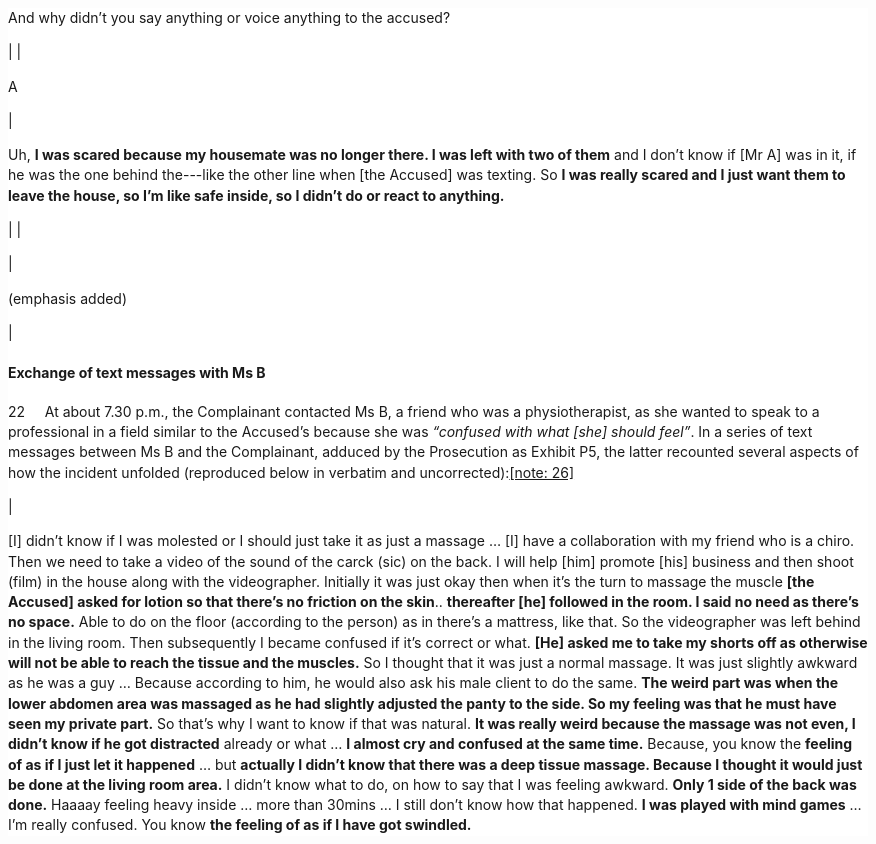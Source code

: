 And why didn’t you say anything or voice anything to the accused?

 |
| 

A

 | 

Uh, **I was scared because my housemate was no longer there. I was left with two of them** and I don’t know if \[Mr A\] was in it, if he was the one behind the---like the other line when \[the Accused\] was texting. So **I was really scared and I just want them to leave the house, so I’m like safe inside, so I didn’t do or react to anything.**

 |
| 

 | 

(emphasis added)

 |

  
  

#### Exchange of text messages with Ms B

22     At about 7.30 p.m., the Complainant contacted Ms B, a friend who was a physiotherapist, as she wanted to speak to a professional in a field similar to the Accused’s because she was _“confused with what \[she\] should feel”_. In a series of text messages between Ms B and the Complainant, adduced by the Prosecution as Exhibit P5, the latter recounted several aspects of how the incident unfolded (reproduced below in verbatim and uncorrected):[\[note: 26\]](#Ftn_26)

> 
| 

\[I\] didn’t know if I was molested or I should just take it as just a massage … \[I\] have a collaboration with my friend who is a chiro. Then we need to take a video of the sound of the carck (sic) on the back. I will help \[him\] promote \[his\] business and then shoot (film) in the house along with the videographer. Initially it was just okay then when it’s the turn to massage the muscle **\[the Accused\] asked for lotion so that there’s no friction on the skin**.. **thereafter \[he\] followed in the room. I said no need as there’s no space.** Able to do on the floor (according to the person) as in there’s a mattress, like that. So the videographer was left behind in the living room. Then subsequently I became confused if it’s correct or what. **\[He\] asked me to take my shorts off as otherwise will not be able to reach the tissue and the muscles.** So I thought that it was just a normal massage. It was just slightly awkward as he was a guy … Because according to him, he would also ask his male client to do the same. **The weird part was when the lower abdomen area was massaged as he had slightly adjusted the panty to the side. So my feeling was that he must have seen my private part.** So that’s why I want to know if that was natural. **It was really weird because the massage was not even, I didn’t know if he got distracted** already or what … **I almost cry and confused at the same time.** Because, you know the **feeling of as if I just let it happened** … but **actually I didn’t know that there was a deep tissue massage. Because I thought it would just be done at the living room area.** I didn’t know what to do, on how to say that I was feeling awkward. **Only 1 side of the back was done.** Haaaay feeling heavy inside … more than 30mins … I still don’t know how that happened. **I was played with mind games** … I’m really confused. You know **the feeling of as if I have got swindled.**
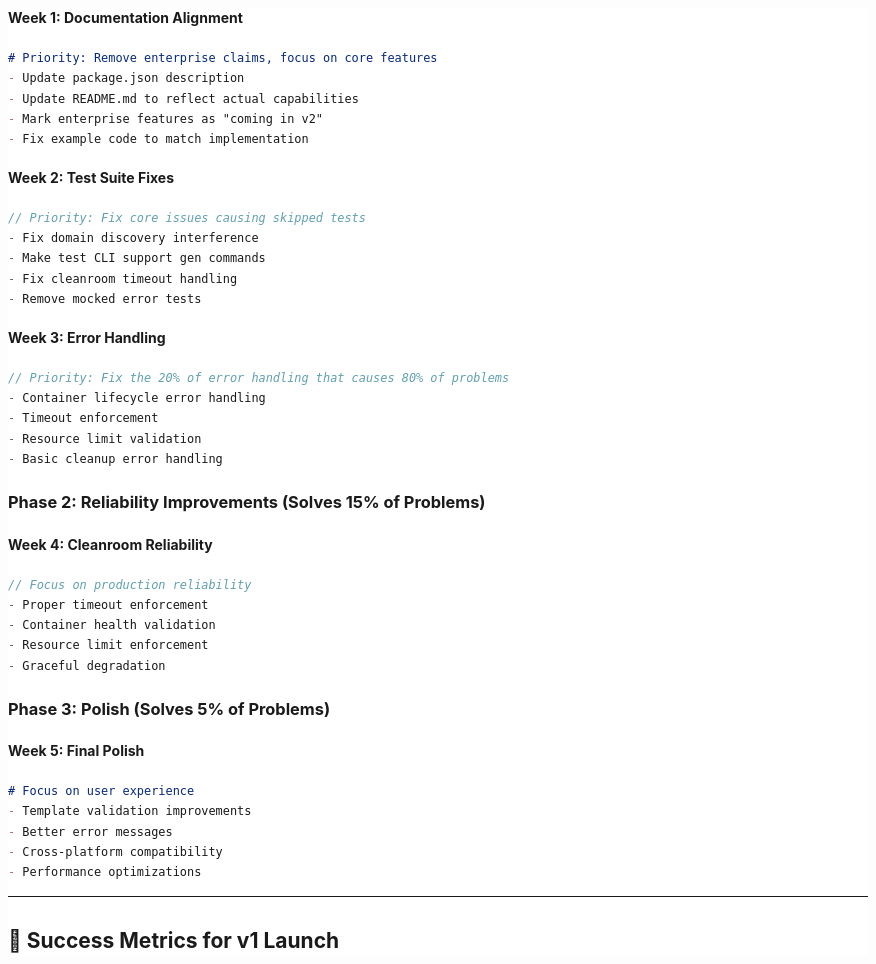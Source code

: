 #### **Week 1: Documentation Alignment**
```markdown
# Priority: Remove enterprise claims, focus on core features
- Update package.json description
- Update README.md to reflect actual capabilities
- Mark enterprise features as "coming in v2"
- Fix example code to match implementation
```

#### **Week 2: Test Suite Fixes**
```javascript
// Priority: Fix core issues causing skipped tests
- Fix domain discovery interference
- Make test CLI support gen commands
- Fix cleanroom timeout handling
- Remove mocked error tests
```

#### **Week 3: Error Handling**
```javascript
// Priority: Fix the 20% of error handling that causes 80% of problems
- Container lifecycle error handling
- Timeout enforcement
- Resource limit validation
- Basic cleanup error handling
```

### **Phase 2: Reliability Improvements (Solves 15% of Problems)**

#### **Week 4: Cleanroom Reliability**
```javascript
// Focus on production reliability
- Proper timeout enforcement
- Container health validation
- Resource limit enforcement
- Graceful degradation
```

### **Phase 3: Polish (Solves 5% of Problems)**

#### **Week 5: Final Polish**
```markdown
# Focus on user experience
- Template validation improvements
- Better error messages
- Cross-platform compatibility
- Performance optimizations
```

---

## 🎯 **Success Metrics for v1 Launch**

* _How to complete this task_:
A verbatim retyping of the listing, without any pictures, is the expected answer.

* _Result below_:
Source code

: And why didn’t you say anything or voice anything to the accused?

 |
| 

A

 | 

Uh, **I was scared because my housemate was no longer there. I was left with two of them** and I don’t know if \[Mr A\] was in it, if he was the one behind the---like the other line when \[the Accused\] was texting. So **I was really scared and I just want them to leave the house, so I’m like safe inside, so I didn’t do or react to anything.**

 |
| 

 | 

(emphasis added)

 |

  
  

#### Exchange of text messages with Ms B

22     At about 7.30 p.m., the Complainant contacted Ms B, a friend who was a physiotherapist, as she wanted to speak to a professional in a field similar to the Accused’s because she was _“confused with what \[she\] should feel”_. In a series of text messages between Ms B and the Complainant, adduced by the Prosecution as Exhibit P5, the latter recounted several aspects of how the incident unfolded (reproduced below in verbatim and uncorrected):[\[note: 26\]](#Ftn_26)

> 
| 

\[I\] didn’t know if I was molested or I should just take it as just a massage … \[I\] have a collaboration with my friend who is a chiro. Then we need to take a video of the sound of the carck (sic) on the back. I will help \[him\] promote \[his\] business and then shoot (film) in the house along with the videographer. Initially it was just okay then when it’s the turn to massage the muscle **\[the Accused\] asked for lotion so that there’s no friction on the skin**.. **thereafter \[he\] followed in the room. I said no need as there’s no space.** Able to do on the floor (according to the person) as in there’s a mattress, like that. So the videographer was left behind in the living room. Then subsequently I became confused if it’s correct or what. **\[He\] asked me to take my shorts off as otherwise will not be able to reach the tissue and the muscles.** So I thought that it was just a normal massage. It was just slightly awkward as he was a guy … Because according to him, he would also ask his male client to do the same. **The weird part was when the lower abdomen area was massaged as he had slightly adjusted the panty to the side. So my feeling was that he must have seen my private part.** So that’s why I want to know if that was natural. **It was really weird because the massage was not even, I didn’t know if he got distracted** already or what … **I almost cry and confused at the same time.** Because, you know the **feeling of as if I just let it happened** … but **actually I didn’t know that there was a deep tissue massage. Because I thought it would just be done at the living room area.** I didn’t know what to do, on how to say that I was feeling awkward. **Only 1 side of the back was done.** Haaaay feeling heavy inside … more than 30mins … I still don’t know how that happened. **I was played with mind games** … I’m really confused. You know **the feeling of as if I have got swindled.**
Source code

: #### **Week 1: Documentation Alignment**
```markdown
# Priority: Remove enterprise claims, focus on core features
- Update package.json description
- Update README.md to reflect actual capabilities
- Mark enterprise features as "coming in v2"
- Fix example code to match implementation
```

#### **Week 2: Test Suite Fixes**
```javascript
// Priority: Fix core issues causing skipped tests
- Fix domain discovery interference
- Make test CLI support gen commands
- Fix cleanroom timeout handling
- Remove mocked error tests
```

#### **Week 3: Error Handling**
```javascript
// Priority: Fix the 20% of error handling that causes 80% of problems
- Container lifecycle error handling
- Timeout enforcement
- Resource limit validation
- Basic cleanup error handling
```

### **Phase 2: Reliability Improvements (Solves 15% of Problems)**

#### **Week 4: Cleanroom Reliability**
```javascript
// Focus on production reliability
- Proper timeout enforcement
- Container health validation
- Resource limit enforcement
- Graceful degradation
```

### **Phase 3: Polish (Solves 5% of Problems)**

#### **Week 5: Final Polish**
```markdown
# Focus on user experience
- Template validation improvements
- Better error messages
- Cross-platform compatibility
- Performance optimizations
```

---

## 🎯 **Success Metrics for v1 Launch**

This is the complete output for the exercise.